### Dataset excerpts
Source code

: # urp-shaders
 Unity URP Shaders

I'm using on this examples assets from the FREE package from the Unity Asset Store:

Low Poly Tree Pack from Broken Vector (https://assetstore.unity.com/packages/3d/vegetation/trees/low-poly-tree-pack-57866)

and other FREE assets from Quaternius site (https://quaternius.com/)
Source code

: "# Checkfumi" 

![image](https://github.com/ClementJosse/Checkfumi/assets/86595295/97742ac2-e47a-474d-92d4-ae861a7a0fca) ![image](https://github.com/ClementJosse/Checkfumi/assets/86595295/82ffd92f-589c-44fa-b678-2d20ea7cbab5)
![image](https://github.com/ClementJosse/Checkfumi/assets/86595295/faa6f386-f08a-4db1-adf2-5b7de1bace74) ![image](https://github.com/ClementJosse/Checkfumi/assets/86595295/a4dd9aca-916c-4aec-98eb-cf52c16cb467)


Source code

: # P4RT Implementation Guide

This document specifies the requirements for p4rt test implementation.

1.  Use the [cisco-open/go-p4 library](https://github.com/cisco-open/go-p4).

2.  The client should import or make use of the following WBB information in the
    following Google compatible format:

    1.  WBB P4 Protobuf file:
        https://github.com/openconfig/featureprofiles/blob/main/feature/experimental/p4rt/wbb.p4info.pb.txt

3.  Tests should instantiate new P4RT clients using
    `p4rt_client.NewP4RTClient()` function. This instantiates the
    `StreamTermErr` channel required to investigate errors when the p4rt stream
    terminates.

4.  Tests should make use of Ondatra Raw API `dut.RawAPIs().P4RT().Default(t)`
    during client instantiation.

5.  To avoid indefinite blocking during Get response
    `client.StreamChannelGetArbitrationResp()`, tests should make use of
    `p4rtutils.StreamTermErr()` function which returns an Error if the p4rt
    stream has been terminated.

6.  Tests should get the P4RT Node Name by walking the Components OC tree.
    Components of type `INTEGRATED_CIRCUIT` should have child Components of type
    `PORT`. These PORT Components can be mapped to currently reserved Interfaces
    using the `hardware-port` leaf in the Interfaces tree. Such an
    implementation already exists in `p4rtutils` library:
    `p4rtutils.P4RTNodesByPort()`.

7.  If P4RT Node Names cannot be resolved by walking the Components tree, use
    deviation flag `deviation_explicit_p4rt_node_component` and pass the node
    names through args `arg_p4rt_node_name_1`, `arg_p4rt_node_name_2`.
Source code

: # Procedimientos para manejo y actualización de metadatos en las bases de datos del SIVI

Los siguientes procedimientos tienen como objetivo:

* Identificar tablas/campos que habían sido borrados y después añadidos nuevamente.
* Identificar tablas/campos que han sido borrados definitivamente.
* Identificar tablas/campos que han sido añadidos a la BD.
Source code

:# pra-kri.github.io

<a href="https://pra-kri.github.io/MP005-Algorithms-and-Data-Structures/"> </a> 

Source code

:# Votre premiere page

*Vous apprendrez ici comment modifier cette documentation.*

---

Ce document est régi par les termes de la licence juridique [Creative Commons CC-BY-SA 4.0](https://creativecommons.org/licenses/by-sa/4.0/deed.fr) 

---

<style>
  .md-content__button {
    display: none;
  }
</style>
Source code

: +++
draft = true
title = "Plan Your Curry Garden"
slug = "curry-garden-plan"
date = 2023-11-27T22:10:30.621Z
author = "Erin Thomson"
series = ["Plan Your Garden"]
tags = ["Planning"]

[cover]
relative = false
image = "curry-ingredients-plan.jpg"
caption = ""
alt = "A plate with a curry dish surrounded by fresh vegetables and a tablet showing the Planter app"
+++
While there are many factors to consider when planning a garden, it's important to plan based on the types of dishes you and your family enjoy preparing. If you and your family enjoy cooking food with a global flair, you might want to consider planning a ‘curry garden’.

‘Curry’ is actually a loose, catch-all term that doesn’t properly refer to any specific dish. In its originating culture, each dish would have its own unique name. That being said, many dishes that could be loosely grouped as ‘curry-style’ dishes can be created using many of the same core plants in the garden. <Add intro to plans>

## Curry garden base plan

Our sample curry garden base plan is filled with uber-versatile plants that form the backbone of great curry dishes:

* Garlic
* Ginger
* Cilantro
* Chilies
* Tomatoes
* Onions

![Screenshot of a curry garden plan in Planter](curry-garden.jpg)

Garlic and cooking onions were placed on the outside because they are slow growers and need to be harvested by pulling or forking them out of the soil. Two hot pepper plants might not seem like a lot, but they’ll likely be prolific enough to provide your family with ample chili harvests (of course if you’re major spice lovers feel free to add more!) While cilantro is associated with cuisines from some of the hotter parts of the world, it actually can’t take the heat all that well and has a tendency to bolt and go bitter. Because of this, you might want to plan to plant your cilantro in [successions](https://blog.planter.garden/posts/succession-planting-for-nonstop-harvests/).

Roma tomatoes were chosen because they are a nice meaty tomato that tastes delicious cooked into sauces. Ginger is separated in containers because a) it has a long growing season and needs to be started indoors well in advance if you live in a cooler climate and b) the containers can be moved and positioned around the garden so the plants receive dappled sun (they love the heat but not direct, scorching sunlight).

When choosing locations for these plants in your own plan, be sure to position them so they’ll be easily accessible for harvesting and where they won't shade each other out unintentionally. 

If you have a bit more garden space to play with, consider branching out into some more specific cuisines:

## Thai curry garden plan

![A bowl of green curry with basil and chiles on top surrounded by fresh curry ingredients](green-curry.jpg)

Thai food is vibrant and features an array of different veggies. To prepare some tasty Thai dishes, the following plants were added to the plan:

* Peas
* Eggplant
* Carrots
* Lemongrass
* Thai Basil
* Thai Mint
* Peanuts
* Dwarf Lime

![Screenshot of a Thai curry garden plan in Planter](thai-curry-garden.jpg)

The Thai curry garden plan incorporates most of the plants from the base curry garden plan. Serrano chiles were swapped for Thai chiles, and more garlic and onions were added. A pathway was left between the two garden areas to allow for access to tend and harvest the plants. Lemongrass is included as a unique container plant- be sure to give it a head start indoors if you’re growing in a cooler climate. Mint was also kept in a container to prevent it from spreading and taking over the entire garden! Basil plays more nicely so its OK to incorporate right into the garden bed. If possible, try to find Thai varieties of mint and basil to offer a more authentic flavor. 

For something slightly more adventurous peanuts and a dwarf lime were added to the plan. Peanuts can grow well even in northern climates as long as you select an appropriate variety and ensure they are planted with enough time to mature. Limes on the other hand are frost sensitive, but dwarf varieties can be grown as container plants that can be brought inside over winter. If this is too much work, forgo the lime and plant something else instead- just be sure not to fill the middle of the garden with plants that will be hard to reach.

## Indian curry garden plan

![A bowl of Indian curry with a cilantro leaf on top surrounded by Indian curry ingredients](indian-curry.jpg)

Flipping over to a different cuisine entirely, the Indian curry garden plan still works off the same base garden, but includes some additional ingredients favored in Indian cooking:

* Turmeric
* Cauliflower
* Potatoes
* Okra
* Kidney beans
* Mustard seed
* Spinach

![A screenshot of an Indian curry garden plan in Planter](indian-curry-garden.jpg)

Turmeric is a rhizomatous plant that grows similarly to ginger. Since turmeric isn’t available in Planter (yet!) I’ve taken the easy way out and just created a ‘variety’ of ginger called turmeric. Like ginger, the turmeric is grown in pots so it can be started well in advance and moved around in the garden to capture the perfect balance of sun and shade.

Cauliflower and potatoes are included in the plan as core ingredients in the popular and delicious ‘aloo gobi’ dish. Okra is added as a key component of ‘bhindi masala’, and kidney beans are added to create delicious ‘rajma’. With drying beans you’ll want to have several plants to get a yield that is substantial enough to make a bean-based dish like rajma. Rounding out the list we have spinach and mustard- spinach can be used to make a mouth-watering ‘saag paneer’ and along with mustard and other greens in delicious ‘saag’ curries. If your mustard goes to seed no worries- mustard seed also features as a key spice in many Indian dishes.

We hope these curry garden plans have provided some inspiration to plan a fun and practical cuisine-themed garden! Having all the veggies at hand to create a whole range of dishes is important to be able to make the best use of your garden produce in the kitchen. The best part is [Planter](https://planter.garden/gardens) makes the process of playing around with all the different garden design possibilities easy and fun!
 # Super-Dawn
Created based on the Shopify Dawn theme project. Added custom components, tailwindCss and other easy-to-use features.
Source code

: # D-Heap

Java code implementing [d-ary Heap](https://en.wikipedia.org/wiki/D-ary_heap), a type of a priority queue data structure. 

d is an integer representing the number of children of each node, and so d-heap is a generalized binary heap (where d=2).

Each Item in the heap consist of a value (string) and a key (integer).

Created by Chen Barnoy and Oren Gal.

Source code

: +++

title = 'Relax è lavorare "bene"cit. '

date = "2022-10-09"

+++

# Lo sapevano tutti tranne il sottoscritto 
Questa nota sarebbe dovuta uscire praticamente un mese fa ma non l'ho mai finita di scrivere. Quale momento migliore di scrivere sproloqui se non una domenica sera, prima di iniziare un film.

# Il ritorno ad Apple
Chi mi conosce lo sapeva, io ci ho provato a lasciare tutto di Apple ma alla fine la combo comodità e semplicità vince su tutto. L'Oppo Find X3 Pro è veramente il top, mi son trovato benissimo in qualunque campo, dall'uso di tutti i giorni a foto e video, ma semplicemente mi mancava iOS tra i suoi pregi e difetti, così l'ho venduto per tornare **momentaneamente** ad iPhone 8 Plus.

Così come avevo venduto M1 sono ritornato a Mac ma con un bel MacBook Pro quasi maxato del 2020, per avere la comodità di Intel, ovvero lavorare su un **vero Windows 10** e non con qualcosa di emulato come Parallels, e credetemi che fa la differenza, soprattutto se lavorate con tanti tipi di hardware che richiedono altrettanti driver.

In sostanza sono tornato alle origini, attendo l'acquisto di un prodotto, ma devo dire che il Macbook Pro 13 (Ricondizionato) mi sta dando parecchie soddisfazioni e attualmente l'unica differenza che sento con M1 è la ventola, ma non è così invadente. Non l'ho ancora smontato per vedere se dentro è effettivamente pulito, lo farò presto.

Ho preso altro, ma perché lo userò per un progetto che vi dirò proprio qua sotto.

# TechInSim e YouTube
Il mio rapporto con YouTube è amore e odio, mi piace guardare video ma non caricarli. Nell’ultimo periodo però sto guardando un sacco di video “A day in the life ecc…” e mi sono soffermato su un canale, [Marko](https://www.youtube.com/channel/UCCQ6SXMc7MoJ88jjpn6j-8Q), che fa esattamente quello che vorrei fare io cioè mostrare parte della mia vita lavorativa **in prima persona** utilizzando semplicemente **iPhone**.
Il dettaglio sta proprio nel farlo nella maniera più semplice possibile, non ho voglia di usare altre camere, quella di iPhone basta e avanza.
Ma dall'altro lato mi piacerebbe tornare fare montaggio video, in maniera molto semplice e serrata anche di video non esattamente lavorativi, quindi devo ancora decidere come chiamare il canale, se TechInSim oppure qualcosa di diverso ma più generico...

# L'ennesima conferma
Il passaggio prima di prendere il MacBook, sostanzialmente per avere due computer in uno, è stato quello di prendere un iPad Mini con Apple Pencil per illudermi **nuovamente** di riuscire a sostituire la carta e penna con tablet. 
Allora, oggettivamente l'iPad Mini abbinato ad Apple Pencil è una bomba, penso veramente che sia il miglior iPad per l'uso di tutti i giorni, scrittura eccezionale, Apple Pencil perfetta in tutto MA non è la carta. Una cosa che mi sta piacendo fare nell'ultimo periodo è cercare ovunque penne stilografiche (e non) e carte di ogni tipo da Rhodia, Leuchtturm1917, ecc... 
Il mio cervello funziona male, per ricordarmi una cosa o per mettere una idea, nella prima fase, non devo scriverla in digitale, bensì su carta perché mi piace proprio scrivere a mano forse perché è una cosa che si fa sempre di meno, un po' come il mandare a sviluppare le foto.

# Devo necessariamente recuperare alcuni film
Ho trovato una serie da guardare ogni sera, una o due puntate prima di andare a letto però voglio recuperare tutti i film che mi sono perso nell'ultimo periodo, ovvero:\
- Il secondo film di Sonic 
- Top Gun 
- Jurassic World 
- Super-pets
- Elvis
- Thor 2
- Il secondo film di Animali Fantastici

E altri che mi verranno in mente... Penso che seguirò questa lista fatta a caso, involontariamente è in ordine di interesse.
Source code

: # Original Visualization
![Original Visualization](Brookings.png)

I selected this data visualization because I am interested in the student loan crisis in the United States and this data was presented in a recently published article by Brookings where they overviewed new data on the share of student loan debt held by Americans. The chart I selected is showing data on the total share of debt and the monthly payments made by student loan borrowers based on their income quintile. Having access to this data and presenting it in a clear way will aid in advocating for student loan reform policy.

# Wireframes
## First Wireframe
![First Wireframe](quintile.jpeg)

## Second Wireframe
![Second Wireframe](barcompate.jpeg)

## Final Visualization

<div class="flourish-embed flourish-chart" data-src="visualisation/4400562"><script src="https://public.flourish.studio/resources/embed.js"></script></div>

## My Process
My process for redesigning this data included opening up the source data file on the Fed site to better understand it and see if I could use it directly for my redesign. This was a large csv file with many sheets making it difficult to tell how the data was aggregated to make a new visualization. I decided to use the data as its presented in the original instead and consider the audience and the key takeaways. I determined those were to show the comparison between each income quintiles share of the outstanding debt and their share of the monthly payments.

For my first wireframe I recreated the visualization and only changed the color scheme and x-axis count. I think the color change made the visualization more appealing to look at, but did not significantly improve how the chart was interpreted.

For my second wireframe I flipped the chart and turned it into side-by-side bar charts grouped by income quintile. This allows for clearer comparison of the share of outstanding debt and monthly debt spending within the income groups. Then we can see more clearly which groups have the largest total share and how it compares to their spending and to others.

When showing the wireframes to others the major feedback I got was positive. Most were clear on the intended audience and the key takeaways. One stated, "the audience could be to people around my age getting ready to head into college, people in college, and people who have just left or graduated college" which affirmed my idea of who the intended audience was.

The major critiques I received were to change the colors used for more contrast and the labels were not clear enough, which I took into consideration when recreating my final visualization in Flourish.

### Exercise goal
Above are some records; copy exactly the lines from the one with "the p4rt stream" through the one with "if the p4rt", both included, and no others.

### Completed exercise
    `StreamTermErr` channel required to investigate errors when the p4rt stream
    terminates.

4.  Tests should make use of Ondatra Raw API `dut.RawAPIs().P4RT().Default(t)`
    during client instantiation.

5.  To avoid indefinite blocking during Get response
    `client.StreamChannelGetArbitrationResp()`, tests should make use of
    `p4rtutils.StreamTermErr()` function which returns an Error if the p4rt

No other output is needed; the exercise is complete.